───── Data section ─────

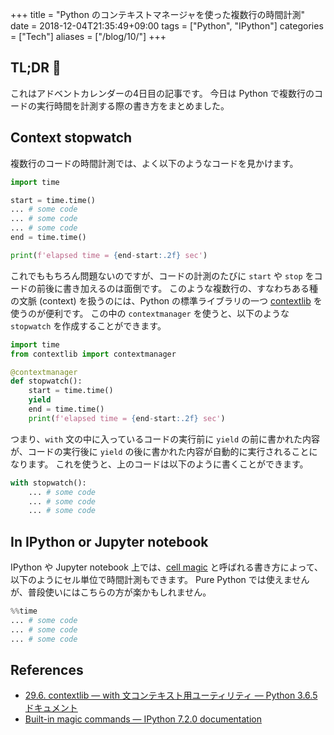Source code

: +++
title = "Python のコンテキストマネージャを使った複数行の時間計測"
date  = 2018-12-04T21:35:49+09:00
tags  = ["Python", "IPython"]
categories = ["Tech"]
aliases = ["/blog/10/"]
+++

## TL;DR :christmas_tree:

これはアドベントカレンダーの4日目の記事です。
今日は Python で複数行のコードの実行時間を計測する際の書き方をまとめました。

## Context stopwatch

複数行のコードの時間計測では、よく以下のようなコードを見かけます。

```python
import time

start = time.time()
... # some code
... # some code
... # some code
end = time.time()

print(f'elapsed time = {end-start:.2f} sec')
```

これでももちろん問題ないのですが、コードの計測のたびに `start` や `stop` をコードの前後に書き加えるのは面倒です。
このような複数行の、すなわちある種の文脈 (context) を扱うのには、Python の標準ライブラリの一つ [contextlib](https://docs.python.jp/3/library/contextlib.html?highlight=contextlib#contextlib.contextmanager) を使うのが便利です。
この中の `contextmanager` を使うと、以下のような `stopwatch` を作成することができます。

```python
import time
from contextlib import contextmanager

@contextmanager
def stopwatch():
    start = time.time()
    yield
    end = time.time()
    print(f'elapsed time = {end-start:.2f} sec')
```

つまり、`with` 文の中に入っているコードの実行前に `yield` の前に書かれた内容が、コードの実行後に `yield` の後に書かれた内容が自動的に実行されることになります。
これを使うと、上のコードは以下のように書くことができます。

```python
with stopwatch():
    ... # some code
    ... # some code
    ... # some code
```

## In IPython or Jupyter notebook

IPython や Jupyter notebook 上では、[cell magic](https://ipython.readthedocs.io/en/stable/interactive/magics.html) と呼ばれる書き方によって、以下のようにセル単位で時間計測もできます。
Pure Python では使えませんが、普段使いにはこちらの方が楽かもしれません。

```python
%%time
... # some code
... # some code
... # some code
```

## References

+ [29\.6\. contextlib — with 文コンテキスト用ユーティリティ — Python 3\.6\.5 ドキュメント](https://docs.python.jp/3/library/contextlib.html?highlight=contextlib)
+ [Built-in magic commands &mdash; IPython 7.2.0 documentation](https://ipython.readthedocs.io/en/stable/interactive/magics.html)
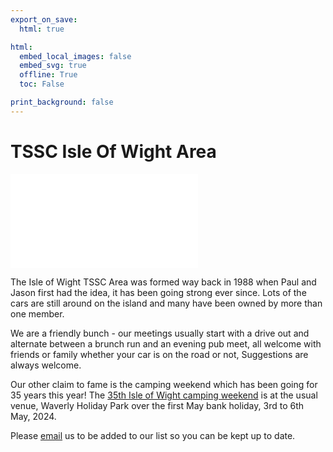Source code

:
 ```yaml
---
export_on_save:
  html: true

html:
  embed_local_images: false
  embed_svg: true
  offline: True
  toc: False

print_background: false
---
```


# TSSC Isle Of Wight Area
![menubar](/dev/menubar.md)



The Isle of Wight TSSC Area was formed way back in 1988 when Paul and Jason first had the idea, it has been going strong ever since. Lots of the cars are still around on the island and many have been owned by more than one member.

We are a friendly bunch - our meetings usually start with a drive out and alternate between a brunch run and an evening pub meet, all welcome with friends or family whether your car is on the road or not, Suggestions are always welcome.

Our other claim to fame is the camping weekend which has been going for 35 years this year! The [35th Isle of Wight camping weekend](/weekend.html) is at the usual venue, Waverly Holiday Park over the first May bank holiday, 3rd to 6th May, 2024.

Please [email](mailto:IOW@triumphsportsix.club?subject=newsletter) us to be added to our list so you can be kept up to date.
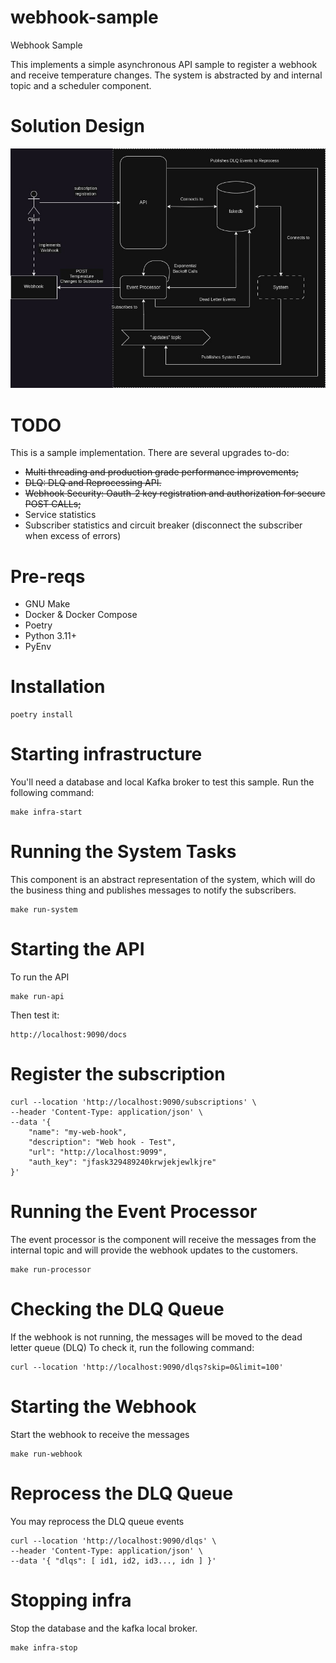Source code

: # webhook-sample
Webhook Sample

This implements a simple asynchronous API sample to register a webhook and receive temperature changes. The system is abstracted by and internal topic and a scheduler component.

# Solution Design

![solution design](images/Solution.jpg)

# TODO

This is a sample implementation. There are several upgrades to-do:

- ~~Multi threading and production grade performance improvements;~~
- ~~DLQ: DLQ and Reprocessing API.~~
- ~~Webhook Security: Oauth-2 key registration and authorization for secure POST CALLs;~~
- Service statistics
- Subscriber statistics and circuit breaker (disconnect the subscriber when excess of errors)

# Pre-reqs

- GNU Make
- Docker & Docker Compose
- Poetry
- Python 3.11+
- PyEnv

# Installation

```
poetry install
```

# Starting infrastructure

You'll need a database and local Kafka broker to test this sample. Run the following command:

```
make infra-start
```

# Running the System Tasks

This component is an abstract representation of the system, which will do the business thing and publishes messages to notify the subscribers. 

```
make run-system
```

# Starting the API

To run the API

```
make run-api
```

Then test it:

```
http://localhost:9090/docs
```

# Register the subscription

```
curl --location 'http://localhost:9090/subscriptions' \
--header 'Content-Type: application/json' \
--data '{
    "name": "my-web-hook",
    "description": "Web hook - Test",
    "url": "http://localhost:9099",
    "auth_key": "jfask329489240krwjekjewlkjre"
}'
```

# Running the Event Processor

The event processor is the component will receive the messages from the internal topic and will provide the webhook updates to the customers.

```
make run-processor
```

# Checking the DLQ Queue

If the webhook is not running, the messages will be moved to the dead letter queue (DLQ)
To check it, run the following command:

```
curl --location 'http://localhost:9090/dlqs?skip=0&limit=100'
```

# Starting the Webhook

Start the webhook to receive the messages

```
make run-webhook
```

# Reprocess the DLQ Queue

You may reprocess the DLQ queue events
```
curl --location 'http://localhost:9090/dlqs' \
--header 'Content-Type: application/json' \
--data '{ "dlqs": [ id1, id2, id3..., idn ] }'
```

# Stopping infra

Stop the database and the kafka local broker.

```
make infra-stop
```
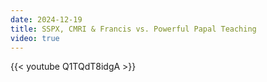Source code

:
 ```yaml
---
date: 2024-12-19
title: SSPX, CMRI & Francis vs. Powerful Papal Teaching
video: true
---
```




{{< youtube Q1TQdT8idgA >}}
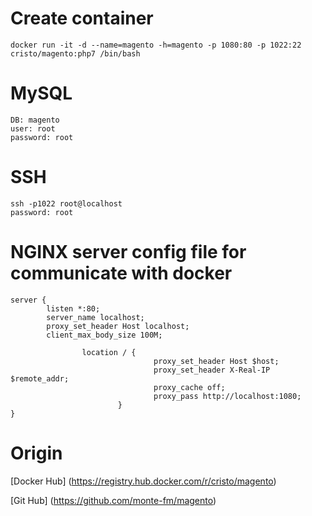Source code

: # Create container
```
docker run -it -d --name=magento -h=magento -p 1080:80 -p 1022:22 cristo/magento:php7 /bin/bash
```


# MySQL
```
DB: magento
user: root 
password: root
```

# SSH
```
ssh -p1022 root@localhost
password: root
```

# NGINX server config file for communicate with docker
```
server {
        listen *:80;
        server_name localhost;
        proxy_set_header Host localhost;
        client_max_body_size 100M;

                location / {
                                proxy_set_header Host $host;
                                proxy_set_header X-Real-IP $remote_addr;
                                proxy_cache off;
                                proxy_pass http://localhost:1080;
                        }
}
```

# Origin
[Docker Hub] (https://registry.hub.docker.com/r/cristo/magento)

[Git Hub] (https://github.com/monte-fm/magento)

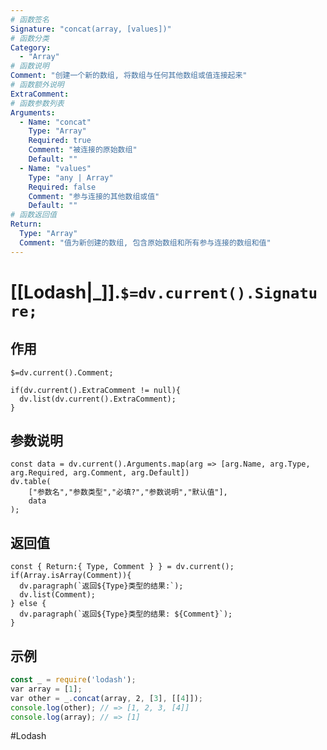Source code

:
 ```yaml
---
# 函数签名
Signature: "concat(array, [values])"
# 函数分类
Category:
  - "Array"
# 函数说明
Comment: "创建一个新的数组, 将数组与任何其他数组或值连接起来"
# 函数额外说明
ExtraComment:
# 函数参数列表
Arguments:
  - Name: "concat"
    Type: "Array"
    Required: true
    Comment: "被连接的原始数组"
    Default: ""
  - Name: "values"
    Type: "any | Array"
    Required: false
    Comment: "参与连接的其他数组或值"
    Default: ""
# 函数返回值
Return:
  Type: "Array"
  Comment: "值为新创建的数组, 包含原始数组和所有参与连接的数组和值"
---
```

# [[Lodash|_]].`$=dv.current().Signature;`
## 作用

`$=dv.current().Comment;`

```dataviewjs
if(dv.current().ExtraComment != null){
  dv.list(dv.current().ExtraComment);
}
```

## 参数说明
```dataviewjs
const data = dv.current().Arguments.map(arg => [arg.Name, arg.Type, arg.Required, arg.Comment, arg.Default])
dv.table(
	["参数名","参数类型","必填?","参数说明","默认值"],
	data
);
```

## 返回值
```dataviewjs
const { Return:{ Type, Comment } } = dv.current();
if(Array.isArray(Comment)){
  dv.paragraph(`返回${Type}类型的结果:`);
  dv.list(Comment);
} else {
  dv.paragraph(`返回${Type}类型的结果: ${Comment}`);
}
```

## 示例
```javascript
const _ = require('lodash');
var array = [1];
var other = _.concat(array, 2, [3], [[4]]);
console.log(other); // => [1, 2, 3, [4]]
console.log(array); // => [1]
```

#Lodash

─────

Exercise directions: Which lines of the records above contain the word "类型的结果"? Copy each of them.

Exercise result:
  dv.paragraph(`返回${Type}类型的结果:`);
  dv.paragraph(`返回${Type}类型的结果: ${Comment}`);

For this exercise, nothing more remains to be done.